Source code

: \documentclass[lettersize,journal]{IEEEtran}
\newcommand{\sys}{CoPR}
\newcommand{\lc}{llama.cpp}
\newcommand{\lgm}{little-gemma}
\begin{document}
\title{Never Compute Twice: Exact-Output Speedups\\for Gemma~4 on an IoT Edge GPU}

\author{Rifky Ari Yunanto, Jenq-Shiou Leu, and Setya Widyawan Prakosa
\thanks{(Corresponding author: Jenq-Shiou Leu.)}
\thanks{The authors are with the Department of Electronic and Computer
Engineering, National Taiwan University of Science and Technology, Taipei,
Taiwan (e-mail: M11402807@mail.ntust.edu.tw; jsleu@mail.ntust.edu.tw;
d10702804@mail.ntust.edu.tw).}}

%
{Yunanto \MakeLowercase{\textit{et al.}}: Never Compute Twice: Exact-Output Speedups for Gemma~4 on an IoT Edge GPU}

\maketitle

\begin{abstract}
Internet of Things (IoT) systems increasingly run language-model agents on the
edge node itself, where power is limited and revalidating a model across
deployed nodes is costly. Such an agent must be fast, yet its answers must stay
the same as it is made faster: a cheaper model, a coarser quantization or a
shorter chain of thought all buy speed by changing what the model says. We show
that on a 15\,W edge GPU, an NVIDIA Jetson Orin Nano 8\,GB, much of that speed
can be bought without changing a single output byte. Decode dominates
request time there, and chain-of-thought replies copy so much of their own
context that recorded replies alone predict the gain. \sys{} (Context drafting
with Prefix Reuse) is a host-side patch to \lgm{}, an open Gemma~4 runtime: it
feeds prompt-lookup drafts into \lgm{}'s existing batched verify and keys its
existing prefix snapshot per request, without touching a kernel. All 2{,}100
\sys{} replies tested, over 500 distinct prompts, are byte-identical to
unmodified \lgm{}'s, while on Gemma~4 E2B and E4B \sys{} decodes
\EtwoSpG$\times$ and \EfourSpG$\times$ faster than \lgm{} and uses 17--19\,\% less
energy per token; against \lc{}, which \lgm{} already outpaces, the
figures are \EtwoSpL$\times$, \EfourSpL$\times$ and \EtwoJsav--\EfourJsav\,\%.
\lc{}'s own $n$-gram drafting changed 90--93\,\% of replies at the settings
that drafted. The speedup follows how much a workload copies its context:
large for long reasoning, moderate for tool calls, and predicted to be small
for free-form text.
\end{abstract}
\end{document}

^^^^

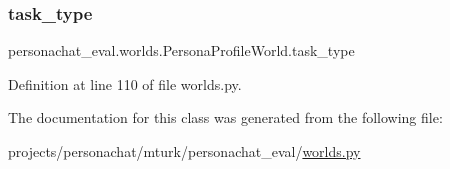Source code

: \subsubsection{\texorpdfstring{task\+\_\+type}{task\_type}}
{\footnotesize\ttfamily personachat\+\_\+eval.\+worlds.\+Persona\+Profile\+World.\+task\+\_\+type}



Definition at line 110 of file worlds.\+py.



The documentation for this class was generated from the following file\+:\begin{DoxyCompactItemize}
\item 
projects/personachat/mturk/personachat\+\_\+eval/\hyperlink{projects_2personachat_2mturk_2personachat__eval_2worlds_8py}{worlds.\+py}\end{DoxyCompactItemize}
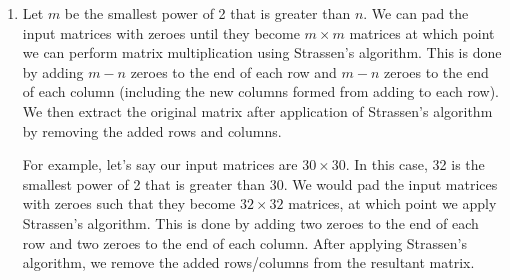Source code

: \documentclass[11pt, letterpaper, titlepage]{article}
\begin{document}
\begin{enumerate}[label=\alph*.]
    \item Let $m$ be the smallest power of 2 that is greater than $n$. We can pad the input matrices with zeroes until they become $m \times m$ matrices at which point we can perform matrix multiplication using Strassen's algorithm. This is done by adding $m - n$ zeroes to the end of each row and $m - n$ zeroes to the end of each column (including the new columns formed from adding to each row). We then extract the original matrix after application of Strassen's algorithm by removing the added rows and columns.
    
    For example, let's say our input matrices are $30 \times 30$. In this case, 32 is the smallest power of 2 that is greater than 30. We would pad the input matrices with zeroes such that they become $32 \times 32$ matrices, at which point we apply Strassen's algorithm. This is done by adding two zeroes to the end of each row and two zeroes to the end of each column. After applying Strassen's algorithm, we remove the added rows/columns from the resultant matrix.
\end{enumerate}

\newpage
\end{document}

^^^^

* TASK OBJECTIVE *
Among the lines above, please count those that contain the string "request" and write the number by itself.

* RESULT OF THE TASK *
2